Para los economistas de la escuela austríaca las intenciones del gobierno por alentar negocios deberían ser tan temidas como su hostilidad hacia los mismos. Esto es así porque cuando intervienen con el fin de “arreglar algo”, lo que desarreglan es peor.

Mencionemos el caso de la tan frecuente intervención en el campo, para alentar la producción agrícola y sacar a los campesinos de la pobreza. Los gobiernos siempre entienden que deben financiarlos porque los bancos privados no les prestan.

¡Pero por algo será que no les prestan! A esos bancos no les queda más remedio que ser cuidadosos a la hora de prestar. Deben investigar muy bien sobre las inclemencias del tiempo, la calidad de sus tierras, el acceso a buenas vías de transporte y el potencial comercial de sus productos (esto es, que no les de por cultivar mapuey, si ya nadie come eso). Porque si les prestan, y después no les pueden pagar, deben responder con su propio dinero ante sus depositantes, y hasta pueden quebrar.

El gobierno, en cambio, no pierde nada si no le pagan. Al fin y al cabo el dinero no es suyo (se lo ha quitado a otros). Así que puede permitirse ser más romántico en la selección de destinatarios. Su desperdicio no tiene castigo y si las cosas no salen bien, se conforma con haber mercadeado sus buenas intenciones con unos “pobres campesinos”.

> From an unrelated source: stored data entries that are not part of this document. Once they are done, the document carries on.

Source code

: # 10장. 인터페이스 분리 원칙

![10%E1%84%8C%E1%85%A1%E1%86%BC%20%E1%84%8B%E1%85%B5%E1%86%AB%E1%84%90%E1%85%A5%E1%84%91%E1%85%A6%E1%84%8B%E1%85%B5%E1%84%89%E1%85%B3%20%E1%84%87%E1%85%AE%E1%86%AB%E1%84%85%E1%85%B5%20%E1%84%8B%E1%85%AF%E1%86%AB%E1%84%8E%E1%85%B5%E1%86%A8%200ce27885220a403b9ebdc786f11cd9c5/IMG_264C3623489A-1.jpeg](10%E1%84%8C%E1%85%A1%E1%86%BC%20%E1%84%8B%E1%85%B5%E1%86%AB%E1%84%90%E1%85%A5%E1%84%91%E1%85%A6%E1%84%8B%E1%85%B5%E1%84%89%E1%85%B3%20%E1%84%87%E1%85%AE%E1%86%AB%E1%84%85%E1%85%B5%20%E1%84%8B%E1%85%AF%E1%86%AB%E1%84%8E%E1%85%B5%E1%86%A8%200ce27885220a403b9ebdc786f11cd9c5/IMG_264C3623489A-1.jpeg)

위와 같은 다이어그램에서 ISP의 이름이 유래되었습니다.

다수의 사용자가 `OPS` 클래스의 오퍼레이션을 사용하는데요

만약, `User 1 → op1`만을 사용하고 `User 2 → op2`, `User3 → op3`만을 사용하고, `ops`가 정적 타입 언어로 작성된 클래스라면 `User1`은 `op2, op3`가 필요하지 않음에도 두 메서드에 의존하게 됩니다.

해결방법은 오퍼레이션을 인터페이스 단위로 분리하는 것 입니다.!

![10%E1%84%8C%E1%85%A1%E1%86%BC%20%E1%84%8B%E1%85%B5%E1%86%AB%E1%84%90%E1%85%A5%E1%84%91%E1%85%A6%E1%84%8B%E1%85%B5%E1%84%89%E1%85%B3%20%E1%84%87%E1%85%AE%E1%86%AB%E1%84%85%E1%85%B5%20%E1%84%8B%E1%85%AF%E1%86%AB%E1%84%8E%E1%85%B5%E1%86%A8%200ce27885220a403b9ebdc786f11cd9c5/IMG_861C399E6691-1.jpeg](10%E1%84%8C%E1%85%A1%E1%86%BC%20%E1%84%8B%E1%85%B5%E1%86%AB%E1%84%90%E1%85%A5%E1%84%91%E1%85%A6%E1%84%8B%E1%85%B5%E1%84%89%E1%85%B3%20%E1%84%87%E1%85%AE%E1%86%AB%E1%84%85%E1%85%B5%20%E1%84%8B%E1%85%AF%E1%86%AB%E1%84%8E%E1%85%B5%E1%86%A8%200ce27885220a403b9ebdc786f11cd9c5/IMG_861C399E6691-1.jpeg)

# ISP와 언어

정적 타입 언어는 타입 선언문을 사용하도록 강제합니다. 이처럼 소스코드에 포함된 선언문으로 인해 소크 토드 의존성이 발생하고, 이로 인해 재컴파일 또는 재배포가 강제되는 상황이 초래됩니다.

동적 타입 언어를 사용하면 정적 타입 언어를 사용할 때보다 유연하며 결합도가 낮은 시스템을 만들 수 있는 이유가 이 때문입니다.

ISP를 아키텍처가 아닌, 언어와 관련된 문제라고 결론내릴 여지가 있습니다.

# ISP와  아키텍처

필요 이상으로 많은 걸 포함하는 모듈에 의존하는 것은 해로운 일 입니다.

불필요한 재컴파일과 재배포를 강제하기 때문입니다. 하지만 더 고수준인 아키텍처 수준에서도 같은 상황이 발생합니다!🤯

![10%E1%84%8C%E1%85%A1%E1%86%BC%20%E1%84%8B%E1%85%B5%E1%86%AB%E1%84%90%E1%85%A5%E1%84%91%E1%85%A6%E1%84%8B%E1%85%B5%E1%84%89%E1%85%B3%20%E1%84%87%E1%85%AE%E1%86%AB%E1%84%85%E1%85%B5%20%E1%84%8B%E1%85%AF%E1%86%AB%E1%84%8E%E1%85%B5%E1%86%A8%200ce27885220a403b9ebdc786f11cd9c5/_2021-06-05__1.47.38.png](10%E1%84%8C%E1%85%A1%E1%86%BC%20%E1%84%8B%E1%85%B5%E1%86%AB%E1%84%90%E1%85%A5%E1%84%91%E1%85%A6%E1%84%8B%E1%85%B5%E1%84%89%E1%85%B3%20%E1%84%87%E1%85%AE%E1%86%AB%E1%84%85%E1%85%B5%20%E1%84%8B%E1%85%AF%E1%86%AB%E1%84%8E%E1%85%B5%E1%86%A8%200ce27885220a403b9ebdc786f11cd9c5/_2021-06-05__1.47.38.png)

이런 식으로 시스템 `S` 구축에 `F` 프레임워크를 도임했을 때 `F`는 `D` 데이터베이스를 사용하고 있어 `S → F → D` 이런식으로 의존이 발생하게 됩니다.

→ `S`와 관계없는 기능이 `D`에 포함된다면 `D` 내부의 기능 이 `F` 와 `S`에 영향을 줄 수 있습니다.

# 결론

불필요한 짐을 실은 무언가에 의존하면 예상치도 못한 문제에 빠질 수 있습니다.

Como sus estándares de selección son mucho menos estrictos, eso es precisamente lo que suele ocurrir: que no le pagan. No solo en el campo, sino en muchas otras áreas, donde a ningún prestamista privado se le hubiese ocurrido participar.

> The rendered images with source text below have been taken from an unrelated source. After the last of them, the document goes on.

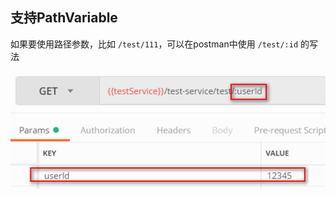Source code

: 
## 支持PathVariable

如果要使用路径参数，比如 `/test/111`，可以在postman中使用 `/test/:id` 的写法

![](./resource/postman_PathVariable.png)
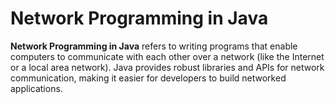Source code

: # Network Programming in Java

**Network Programming in Java** refers to writing programs that enable computers to communicate with each other over a network (like the Internet or a local area network). Java provides robust libraries and APIs for network communication, making it easier for developers to build networked applications.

Desde una perspectiva más amplia, el daño no solo se limita al desperdicio del dinero de los contribuyentes. También ocurre que al dedicarse recursos a financiar proyectos fallidos, éstos se desvían de financiar proyectos exitosos, que sí hubiesen aportado a la generación de empleos y riqueza. Y se penaliza a alguien que sí merece el crédito (porque sus ideas empresariales son mejores) para favorecer a un ineficiente.

La comunidad en su conjunto pierde y, como bien señalan los austríacos, el remedio sale peor que la enfermedad.